[Task statement] Below are some entries; state how many of their lines contain the word "origin", with nothing else in the reply.

Saved entries
□ □ □

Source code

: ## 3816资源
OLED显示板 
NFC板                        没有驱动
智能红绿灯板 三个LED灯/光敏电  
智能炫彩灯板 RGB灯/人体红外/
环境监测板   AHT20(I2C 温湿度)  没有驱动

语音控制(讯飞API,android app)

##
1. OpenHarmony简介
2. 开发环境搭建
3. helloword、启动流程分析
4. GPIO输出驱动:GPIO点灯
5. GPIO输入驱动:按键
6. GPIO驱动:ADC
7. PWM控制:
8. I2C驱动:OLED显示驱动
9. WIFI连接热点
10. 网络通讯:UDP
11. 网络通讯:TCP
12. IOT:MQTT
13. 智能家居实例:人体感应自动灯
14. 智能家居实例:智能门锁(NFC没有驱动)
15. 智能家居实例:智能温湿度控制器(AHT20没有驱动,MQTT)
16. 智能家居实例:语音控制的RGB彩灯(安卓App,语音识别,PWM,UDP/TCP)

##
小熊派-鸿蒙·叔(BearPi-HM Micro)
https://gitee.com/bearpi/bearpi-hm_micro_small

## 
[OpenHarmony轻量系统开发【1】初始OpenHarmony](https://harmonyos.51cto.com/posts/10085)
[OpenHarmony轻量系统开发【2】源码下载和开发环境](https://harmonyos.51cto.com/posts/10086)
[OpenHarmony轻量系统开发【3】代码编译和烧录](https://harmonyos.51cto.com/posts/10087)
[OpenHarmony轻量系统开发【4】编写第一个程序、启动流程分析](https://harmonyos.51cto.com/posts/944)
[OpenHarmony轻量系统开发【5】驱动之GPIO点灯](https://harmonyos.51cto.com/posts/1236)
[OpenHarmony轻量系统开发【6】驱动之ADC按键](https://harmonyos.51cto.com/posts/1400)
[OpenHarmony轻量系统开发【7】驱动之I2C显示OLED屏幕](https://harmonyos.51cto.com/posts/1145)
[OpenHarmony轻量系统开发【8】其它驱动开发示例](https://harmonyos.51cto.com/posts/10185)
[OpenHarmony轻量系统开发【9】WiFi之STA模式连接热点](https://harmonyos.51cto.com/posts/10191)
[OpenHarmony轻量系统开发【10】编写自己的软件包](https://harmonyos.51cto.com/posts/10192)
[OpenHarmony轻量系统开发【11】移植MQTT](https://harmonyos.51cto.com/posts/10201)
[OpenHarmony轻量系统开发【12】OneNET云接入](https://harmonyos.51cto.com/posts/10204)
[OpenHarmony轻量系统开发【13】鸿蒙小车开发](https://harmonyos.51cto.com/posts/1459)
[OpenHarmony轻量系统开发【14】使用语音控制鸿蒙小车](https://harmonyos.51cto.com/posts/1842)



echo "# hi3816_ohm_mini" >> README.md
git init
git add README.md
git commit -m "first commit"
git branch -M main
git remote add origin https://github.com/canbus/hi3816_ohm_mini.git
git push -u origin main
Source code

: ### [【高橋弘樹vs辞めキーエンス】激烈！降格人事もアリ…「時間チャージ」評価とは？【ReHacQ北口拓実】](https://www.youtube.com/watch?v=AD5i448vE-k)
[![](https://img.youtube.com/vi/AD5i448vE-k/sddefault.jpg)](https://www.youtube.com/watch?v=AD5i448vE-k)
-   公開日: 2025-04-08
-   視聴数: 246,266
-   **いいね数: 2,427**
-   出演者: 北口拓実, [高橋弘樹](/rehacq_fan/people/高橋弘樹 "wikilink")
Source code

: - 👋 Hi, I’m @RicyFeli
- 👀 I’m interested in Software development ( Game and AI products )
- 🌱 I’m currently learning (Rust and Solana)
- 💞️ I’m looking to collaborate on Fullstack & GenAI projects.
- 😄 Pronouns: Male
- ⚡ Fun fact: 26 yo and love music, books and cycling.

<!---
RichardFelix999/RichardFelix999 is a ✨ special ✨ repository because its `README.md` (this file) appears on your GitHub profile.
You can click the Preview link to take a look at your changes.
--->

□ □ □

[Written answer] 2